News JVTech Researchers have placed a hamster wheel in a forest. It then turned into a funny amusement park.

Why do rodents (hamsters, mice, rats, etc.) run in wheels when locked in cages? By stress? Boredom? Habit ? Would they do it too if they were completely free in a calm and peaceful place? These are all the questions that Dutch researchers have tried to answer with this experiment.

Summary

  • But why do hamsters and mice run around on wheels all day long?
  • Spinning wheels 24 centimeters in diameter in the middle of nature
  • Mice, shrews, snakes, snails, slugs or even frogs, a real amusement park for animals
  • The conclusion of the researchers is formal, in these specific cases, the use of the wheel was intentional.
  • That’s all well and good, but what is the conclusion of this beautiful story?

But why do hamsters and mice run around on wheels all day long?

The experiment we are interested in today is not new (it was carried out between 2009 and 2013 and the results of this
study
have been available since 2014, an eternity on the scale of the internet and social networks), but it is currently experiencing a little buzz on Twitter and we thought it was nice to relay it here.

It was in 2008-2009, therefore, that Johnanna H. Miller and Yuri Robbers, a couple of Dutch researchers from the LUMC university hospital (Leids Universitair Medisch Centrum), the equivalent of a CHU here in France, s is asked this singular question: “But why do rodents locked up in laboratory cages run?”. Do they do it for fun? Because they are stressed? Because there’s a food reward at stake? And would they do it too, if they were completely free of their movements, in the middle of nature and without any pressure or reward?

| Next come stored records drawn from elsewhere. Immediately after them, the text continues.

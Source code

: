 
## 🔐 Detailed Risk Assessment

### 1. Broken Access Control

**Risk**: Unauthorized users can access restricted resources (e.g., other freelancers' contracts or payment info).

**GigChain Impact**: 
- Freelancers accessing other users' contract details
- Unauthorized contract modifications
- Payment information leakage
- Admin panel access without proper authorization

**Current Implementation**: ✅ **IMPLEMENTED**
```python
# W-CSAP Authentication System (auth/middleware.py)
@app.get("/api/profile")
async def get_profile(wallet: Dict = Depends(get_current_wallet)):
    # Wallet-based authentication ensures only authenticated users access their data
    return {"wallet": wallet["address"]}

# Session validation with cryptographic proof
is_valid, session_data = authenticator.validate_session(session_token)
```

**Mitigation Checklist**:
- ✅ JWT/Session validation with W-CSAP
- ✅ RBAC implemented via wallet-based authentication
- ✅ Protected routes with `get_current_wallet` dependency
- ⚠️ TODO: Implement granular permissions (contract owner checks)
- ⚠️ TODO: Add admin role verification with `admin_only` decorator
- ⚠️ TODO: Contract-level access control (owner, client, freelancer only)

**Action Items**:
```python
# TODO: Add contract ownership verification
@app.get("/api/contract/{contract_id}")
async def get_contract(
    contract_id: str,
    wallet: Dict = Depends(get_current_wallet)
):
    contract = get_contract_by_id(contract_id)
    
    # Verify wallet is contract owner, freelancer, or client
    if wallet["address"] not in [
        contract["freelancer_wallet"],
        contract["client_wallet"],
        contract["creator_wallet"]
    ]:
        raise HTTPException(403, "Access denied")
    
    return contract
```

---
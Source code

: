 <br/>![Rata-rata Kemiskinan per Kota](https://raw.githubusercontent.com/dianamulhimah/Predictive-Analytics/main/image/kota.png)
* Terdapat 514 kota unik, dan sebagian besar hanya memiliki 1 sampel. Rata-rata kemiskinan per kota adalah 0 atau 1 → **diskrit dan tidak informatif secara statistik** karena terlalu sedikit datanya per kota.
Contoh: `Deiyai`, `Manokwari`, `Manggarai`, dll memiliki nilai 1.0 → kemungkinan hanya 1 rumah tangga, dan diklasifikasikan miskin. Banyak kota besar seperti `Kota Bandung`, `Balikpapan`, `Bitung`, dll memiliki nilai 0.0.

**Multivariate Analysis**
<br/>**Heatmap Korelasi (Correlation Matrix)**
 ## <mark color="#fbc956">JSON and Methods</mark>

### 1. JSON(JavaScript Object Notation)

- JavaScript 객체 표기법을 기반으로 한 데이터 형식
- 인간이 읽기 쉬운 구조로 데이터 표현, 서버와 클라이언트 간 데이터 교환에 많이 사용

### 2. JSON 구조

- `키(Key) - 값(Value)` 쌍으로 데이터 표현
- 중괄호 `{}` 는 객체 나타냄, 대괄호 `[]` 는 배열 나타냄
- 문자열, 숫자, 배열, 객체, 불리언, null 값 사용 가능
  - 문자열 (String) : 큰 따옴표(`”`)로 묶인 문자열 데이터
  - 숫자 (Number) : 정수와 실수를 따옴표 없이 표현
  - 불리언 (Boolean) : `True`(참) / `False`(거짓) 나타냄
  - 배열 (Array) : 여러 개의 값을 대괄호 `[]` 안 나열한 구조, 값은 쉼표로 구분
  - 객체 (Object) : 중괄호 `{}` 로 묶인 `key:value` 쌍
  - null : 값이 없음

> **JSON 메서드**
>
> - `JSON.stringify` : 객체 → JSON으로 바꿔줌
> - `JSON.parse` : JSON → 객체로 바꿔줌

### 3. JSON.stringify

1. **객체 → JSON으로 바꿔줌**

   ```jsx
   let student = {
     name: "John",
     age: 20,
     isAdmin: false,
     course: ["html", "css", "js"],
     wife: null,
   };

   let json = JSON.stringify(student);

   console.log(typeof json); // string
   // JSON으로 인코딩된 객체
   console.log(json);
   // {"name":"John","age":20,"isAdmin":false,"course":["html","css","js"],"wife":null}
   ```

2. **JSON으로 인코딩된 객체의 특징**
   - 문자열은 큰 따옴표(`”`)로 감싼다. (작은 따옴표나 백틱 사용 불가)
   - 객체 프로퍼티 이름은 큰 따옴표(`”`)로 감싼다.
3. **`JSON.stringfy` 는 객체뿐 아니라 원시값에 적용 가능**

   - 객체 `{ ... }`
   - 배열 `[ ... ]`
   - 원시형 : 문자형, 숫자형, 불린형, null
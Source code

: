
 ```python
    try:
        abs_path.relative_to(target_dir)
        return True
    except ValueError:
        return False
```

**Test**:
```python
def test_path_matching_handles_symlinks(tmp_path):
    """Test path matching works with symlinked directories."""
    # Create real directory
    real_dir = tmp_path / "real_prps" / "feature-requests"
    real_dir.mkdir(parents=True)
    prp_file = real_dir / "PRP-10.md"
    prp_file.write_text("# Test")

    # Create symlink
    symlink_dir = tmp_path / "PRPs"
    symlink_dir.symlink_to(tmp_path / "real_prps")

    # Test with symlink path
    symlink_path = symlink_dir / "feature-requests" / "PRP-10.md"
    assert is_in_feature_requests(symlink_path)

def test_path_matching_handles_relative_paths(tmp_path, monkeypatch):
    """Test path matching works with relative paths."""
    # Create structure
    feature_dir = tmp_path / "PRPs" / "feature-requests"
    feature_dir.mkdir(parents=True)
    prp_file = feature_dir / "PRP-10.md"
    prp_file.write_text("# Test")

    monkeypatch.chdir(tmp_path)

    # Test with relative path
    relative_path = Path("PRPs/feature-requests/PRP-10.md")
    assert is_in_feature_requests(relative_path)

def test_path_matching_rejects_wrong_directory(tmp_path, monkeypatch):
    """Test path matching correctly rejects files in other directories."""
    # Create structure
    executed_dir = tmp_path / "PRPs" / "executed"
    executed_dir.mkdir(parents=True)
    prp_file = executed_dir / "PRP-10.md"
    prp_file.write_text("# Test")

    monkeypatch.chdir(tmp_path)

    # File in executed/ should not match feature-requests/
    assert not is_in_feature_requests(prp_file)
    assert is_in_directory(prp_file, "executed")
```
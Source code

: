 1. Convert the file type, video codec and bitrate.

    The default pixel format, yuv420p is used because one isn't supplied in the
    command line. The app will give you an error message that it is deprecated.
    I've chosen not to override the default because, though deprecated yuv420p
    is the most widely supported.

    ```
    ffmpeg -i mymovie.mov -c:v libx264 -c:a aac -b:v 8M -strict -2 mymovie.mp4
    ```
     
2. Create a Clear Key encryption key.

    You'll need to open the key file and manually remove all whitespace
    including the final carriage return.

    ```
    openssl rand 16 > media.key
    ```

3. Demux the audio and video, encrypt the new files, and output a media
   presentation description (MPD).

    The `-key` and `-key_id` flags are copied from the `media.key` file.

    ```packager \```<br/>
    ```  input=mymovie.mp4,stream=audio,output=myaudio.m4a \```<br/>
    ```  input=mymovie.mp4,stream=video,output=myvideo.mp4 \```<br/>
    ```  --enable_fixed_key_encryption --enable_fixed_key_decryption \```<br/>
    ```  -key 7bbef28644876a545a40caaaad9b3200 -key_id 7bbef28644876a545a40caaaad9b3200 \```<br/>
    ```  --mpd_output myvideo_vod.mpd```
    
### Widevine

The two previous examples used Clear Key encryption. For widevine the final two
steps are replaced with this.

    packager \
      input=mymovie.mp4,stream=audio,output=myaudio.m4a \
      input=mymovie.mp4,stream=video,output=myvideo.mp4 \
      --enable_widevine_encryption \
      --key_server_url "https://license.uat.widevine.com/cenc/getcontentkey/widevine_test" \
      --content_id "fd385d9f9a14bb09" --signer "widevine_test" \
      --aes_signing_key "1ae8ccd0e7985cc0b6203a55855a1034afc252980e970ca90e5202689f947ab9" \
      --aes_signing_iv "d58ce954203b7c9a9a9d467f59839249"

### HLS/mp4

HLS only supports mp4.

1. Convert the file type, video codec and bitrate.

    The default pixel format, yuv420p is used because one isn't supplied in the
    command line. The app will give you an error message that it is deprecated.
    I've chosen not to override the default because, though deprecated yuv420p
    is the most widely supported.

This is the whole point of this study.

Spinning wheels 24 centimeters in diameter in the middle of nature

To carry out their experiment, the two researchers thus decided to place two cages in nature, with the doors open, a wheel 24 centimeters in diameter and a plate of food, just to attract onlookers passing by. Obviously, the cages were not placed at random, the first was installed at the top of a dune, away from any human presence, while the second was in a clearing filled with bushes and infested with small rodents.

So as not to miss anything of their experience, the researchers also trained small cameras with night vision and an infrared motion sensor on the cages. This is how they were able to recover no less than 200,000 recordings in 4 years from which they were able to extract a whopping 12,000 video clips. It then took them about a year to deliver the analysis of their experience.

Mice, shrews, snakes, snails, slugs or even frogs, a real amusement park for animals

What have we learned from the video clips recorded during this experience? Well, to the researchers’ surprise, rodents (hamsters, rats, mice, shrews, etc.) really like running in wheels and they want more!

Of all the voluntary participants (and volunteers) in this experience, there are notably traces of snails, slugs, but also frogs or even snakes, probably more interested in self-service prey than in the 24-hour tour of the Dune cage… But in nearly 70% of cases, the participants were… mice. They are the most assiduous at the gym!

Observations showed that wild mice ran on the wheels throughout the year, increasing steadily in late spring and peaking in summer in the green urban area.

Some animals seemed to use the wheel inadvertently, but mice and shrews, rats and frogs have been seen leaving the wheel and then returning to it after a few minutes to operate it.

The conclusion of the researchers is formal, in these specific cases, the use of the wheel was intentional.

If in the vast majority of cases the participants only did a few laps of the wheels, for a period that was ultimately quite short, in 20% of cases, the mice ran for more than 60 consecutive seconds. Like that, for no reason, simply for pleasure and desire. A rodent marathon runner was even observed running in the wheel for… 18 minutes without stopping!

Little by little the researchers stopped placing food, and if the night raids then naturally decreased, a large part of those who came for the first time continued to come regularly for a little ride at the Disneyland in the forest. . And the popularity of the small rodent playpen has continued to grow, even with the youngest rodents who have never experienced the food plates of the beginning.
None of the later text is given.